## Source information:
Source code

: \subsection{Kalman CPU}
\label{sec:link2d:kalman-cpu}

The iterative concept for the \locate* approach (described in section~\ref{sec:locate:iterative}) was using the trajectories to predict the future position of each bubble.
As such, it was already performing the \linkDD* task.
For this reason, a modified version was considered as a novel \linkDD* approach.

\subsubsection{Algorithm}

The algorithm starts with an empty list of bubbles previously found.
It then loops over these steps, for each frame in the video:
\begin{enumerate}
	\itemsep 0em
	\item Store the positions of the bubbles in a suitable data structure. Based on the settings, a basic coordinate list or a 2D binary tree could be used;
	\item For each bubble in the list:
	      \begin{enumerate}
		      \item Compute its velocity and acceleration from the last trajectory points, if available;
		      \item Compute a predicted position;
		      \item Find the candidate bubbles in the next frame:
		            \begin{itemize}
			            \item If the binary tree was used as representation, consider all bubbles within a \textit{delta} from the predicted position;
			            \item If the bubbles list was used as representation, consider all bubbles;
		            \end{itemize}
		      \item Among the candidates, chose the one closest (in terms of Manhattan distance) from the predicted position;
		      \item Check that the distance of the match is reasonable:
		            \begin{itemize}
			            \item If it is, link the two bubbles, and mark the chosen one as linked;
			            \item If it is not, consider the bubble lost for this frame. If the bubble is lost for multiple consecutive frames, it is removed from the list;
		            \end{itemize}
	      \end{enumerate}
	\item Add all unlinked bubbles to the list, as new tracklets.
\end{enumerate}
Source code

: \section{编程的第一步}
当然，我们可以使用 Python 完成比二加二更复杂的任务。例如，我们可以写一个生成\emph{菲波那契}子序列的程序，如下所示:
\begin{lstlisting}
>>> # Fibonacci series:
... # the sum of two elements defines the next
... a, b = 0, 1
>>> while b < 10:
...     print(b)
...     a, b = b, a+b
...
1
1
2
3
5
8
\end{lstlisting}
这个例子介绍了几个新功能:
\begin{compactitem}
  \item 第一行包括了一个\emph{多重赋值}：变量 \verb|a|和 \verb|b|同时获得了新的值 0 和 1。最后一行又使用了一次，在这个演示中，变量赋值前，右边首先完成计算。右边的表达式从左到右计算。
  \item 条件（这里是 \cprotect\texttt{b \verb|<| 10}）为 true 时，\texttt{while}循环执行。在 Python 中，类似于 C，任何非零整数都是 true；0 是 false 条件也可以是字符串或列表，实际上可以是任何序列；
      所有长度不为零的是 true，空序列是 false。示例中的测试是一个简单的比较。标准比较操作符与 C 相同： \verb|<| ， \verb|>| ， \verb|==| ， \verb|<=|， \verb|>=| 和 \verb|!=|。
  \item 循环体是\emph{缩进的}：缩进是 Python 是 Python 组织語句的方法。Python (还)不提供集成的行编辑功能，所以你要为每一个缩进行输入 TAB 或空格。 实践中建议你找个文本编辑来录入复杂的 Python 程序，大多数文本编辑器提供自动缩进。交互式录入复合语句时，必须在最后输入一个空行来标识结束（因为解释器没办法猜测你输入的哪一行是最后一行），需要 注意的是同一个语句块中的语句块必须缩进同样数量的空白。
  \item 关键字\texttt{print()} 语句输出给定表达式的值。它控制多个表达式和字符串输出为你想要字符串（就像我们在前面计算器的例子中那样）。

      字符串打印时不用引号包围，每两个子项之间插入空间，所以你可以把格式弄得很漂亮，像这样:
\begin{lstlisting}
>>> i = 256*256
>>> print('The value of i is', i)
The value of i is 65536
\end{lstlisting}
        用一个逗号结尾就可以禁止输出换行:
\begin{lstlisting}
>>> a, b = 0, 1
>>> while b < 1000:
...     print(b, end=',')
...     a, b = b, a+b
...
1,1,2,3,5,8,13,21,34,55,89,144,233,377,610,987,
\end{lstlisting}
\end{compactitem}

## What is required:
So that nothing is lost, retype every entry in the listing above exactly.

## Result:
Source code

: \subsection{Kalman CPU}
\label{sec:link2d:kalman-cpu}

The iterative concept for the \locate* approach (described in section~\ref{sec:locate:iterative}) was using the trajectories to predict the future position of each bubble.
As such, it was already performing the \linkDD* task.
For this reason, a modified version was considered as a novel \linkDD* approach.

\subsubsection{Algorithm}

The algorithm starts with an empty list of bubbles previously found.
It then loops over these steps, for each frame in the video:
\begin{enumerate}
	\itemsep 0em
	\item Store the positions of the bubbles in a suitable data structure. Based on the settings, a basic coordinate list or a 2D binary tree could be used;
	\item For each bubble in the list:
	      \begin{enumerate}
		      \item Compute its velocity and acceleration from the last trajectory points, if available;
		      \item Compute a predicted position;
		      \item Find the candidate bubbles in the next frame:
		            \begin{itemize}
			            \item If the binary tree was used as representation, consider all bubbles within a \textit{delta} from the predicted position;
			            \item If the bubbles list was used as representation, consider all bubbles;
		            \end{itemize}
		      \item Among the candidates, chose the one closest (in terms of Manhattan distance) from the predicted position;
		      \item Check that the distance of the match is reasonable:
		            \begin{itemize}
			            \item If it is, link the two bubbles, and mark the chosen one as linked;
			            \item If it is not, consider the bubble lost for this frame. If the bubble is lost for multiple consecutive frames, it is removed from the list;
		            \end{itemize}
	      \end{enumerate}
	\item Add all unlinked bubbles to the list, as new tracklets.
\end{enumerate}
Source code

: \section{编程的第一步}
当然，我们可以使用 Python 完成比二加二更复杂的任务。例如，我们可以写一个生成\emph{菲波那契}子序列的程序，如下所示:
\begin{lstlisting}
>>> # Fibonacci series:
... # the sum of two elements defines the next
... a, b = 0, 1
>>> while b < 10:
...     print(b)
...     a, b = b, a+b
...
1
1
2
3
5
8
\end{lstlisting}
这个例子介绍了几个新功能:
\begin{compactitem}
  \item 第一行包括了一个\emph{多重赋值}：变量 \verb|a|和 \verb|b|同时获得了新的值 0 和 1。最后一行又使用了一次，在这个演示中，变量赋值前，右边首先完成计算。右边的表达式从左到右计算。
  \item 条件（这里是 \cprotect\texttt{b \verb|<| 10}）为 true 时，\texttt{while}循环执行。在 Python 中，类似于 C，任何非零整数都是 true；0 是 false 条件也可以是字符串或列表，实际上可以是任何序列；
      所有长度不为零的是 true，空序列是 false。示例中的测试是一个简单的比较。标准比较操作符与 C 相同： \verb|<| ， \verb|>| ， \verb|==| ， \verb|<=|， \verb|>=| 和 \verb|!=|。
  \item 循环体是\emph{缩进的}：缩进是 Python 是 Python 组织語句的方法。Python (还)不提供集成的行编辑功能，所以你要为每一个缩进行输入 TAB 或空格。 实践中建议你找个文本编辑来录入复杂的 Python 程序，大多数文本编辑器提供自动缩进。交互式录入复合语句时，必须在最后输入一个空行来标识结束（因为解释器没办法猜测你输入的哪一行是最后一行），需要 注意的是同一个语句块中的语句块必须缩进同样数量的空白。
  \item 关键字\texttt{print()} 语句输出给定表达式的值。它控制多个表达式和字符串输出为你想要字符串（就像我们在前面计算器的例子中那样）。

      字符串打印时不用引号包围，每两个子项之间插入空间，所以你可以把格式弄得很漂亮，像这样:
\begin{lstlisting}
>>> i = 256*256
>>> print('The value of i is', i)
The value of i is 65536
\end{lstlisting}
        用一个逗号结尾就可以禁止输出换行:
\begin{lstlisting}
>>> a, b = 0, 1
>>> while b < 1000:
...     print(b, end=',')
...     a, b = b, a+b
...
1,1,2,3,5,8,13,21,34,55,89,144,233,377,610,987,
\end{lstlisting}
\end{compactitem}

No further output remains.